There's Tom Thorner, Jackie DeNevers and Nancy Hakim, Boxer herself and her husband, Stewart. They all became friends 35 years ago when they formed the Marin Alternative to tackle issues distant the Vietnam War and as close as the valley floor along Sir Francis Drake Boulevard, where they squelched a developer's dream of turning a wetland into a neighborhood.

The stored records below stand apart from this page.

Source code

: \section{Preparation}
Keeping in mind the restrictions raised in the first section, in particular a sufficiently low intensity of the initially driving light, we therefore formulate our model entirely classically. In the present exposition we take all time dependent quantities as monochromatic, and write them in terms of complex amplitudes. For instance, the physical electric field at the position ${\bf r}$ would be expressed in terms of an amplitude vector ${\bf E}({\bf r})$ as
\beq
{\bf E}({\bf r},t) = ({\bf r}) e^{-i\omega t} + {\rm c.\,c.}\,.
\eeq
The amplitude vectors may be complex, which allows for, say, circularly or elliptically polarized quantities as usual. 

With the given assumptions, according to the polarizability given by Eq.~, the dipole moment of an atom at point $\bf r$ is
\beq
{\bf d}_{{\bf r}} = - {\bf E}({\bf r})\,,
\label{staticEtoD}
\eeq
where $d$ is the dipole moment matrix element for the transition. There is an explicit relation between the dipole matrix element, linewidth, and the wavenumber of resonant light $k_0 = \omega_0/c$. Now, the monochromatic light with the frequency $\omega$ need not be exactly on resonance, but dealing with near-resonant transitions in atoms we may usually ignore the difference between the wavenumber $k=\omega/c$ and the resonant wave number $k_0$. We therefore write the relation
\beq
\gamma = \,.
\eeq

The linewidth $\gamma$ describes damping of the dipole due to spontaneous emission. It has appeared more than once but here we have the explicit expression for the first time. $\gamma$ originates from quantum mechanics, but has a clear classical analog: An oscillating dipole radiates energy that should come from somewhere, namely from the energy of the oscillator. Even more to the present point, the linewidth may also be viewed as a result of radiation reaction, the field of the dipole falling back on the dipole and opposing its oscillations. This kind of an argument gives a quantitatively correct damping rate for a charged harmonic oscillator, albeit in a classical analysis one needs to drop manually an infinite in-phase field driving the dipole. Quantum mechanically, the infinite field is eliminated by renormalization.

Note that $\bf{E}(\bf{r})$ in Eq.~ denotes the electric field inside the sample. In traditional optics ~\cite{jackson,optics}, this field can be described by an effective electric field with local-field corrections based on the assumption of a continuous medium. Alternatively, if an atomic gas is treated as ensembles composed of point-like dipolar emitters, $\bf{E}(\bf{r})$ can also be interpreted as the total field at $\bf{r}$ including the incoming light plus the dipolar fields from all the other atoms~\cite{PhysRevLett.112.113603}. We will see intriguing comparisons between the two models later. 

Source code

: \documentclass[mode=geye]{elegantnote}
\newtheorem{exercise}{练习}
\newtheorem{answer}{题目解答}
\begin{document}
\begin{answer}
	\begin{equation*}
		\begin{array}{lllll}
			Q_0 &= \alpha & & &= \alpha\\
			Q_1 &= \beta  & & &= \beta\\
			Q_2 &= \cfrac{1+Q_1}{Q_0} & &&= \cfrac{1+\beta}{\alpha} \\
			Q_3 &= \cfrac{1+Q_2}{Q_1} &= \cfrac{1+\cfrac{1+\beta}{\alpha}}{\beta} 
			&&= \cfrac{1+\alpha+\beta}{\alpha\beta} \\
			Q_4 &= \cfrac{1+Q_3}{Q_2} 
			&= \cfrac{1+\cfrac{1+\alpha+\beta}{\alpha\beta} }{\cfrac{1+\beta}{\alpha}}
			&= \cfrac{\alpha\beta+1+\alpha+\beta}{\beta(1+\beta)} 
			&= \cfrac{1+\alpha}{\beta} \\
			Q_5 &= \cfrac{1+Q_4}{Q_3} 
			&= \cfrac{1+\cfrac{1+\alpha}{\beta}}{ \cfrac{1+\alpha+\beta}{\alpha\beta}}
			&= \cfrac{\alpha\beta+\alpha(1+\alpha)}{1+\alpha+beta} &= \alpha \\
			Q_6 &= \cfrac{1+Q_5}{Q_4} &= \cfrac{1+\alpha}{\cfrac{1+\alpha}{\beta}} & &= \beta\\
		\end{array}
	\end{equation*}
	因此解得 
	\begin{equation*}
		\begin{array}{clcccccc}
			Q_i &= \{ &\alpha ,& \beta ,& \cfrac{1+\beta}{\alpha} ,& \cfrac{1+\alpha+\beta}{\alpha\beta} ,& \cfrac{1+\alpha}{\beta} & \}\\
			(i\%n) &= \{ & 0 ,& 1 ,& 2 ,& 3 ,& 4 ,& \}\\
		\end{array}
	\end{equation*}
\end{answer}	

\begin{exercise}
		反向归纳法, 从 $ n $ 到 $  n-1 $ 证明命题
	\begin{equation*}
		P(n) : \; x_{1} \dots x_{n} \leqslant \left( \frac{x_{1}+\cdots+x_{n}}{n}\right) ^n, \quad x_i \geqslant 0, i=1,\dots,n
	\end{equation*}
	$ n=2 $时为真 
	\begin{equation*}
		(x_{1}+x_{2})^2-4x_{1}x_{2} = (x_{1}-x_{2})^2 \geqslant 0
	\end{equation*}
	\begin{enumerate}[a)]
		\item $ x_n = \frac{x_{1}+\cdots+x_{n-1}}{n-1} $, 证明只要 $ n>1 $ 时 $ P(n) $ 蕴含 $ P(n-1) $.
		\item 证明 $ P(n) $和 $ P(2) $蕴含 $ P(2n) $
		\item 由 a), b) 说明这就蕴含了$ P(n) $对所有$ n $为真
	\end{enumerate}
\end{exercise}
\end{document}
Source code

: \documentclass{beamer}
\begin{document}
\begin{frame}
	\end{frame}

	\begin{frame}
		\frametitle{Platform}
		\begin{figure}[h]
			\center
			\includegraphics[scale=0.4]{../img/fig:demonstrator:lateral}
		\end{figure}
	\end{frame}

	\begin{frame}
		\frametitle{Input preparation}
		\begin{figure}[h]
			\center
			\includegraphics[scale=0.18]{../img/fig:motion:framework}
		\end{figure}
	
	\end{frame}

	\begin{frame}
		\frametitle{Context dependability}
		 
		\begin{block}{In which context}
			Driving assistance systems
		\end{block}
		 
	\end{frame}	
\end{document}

Boxer was a young mother then, a native New Yorker and former stockbroker who moved west with her lawyer husband to find a future. Opposition to the war propelled her into activism she was a volunteer in Democrat Eugene McCarthy's failed 1968 presidential run but it was local environmental battles that gave Boxer her first tastes of political victory, her first proof that if you agitate and cajole enough, sometimes you can change your corner of the world.
Boxer has used that mix and an attention to grass-roots organizing to propel a nearly 30-year career in elected office the last 12 in the U.S. Senate, where she has been both a beacon and a lightning rod for liberal causes.
From the beginning, Boxer has positioned herself not only as an environmental steward but as a leader and a product of women's rights.
As Boxer, 63, faces reelection to the Senate this November, she jokes on the campaign trail that her name fits her politics she's a fighter more than a conciliator in a Senate chamber in which conciliation is equated with progress.
(Excerpt) Read more at latimes.com ...
Judging by realtor.com's listings, her house is worth at least $1,000,000, more likely about $1,500,000 or so.
She made a pretty good investment.
Of course a lot of this value comes from her strident anti-development policies, so in a twisted way, she's earned it.
But if you want to see someone who cares about the "little people" who can't afford the cost of housing around here, well, it's not her.
D
Gee. I don't remember any Republican ever ever ever getting such a nice (if unreadably long) puff piece in the LA Times.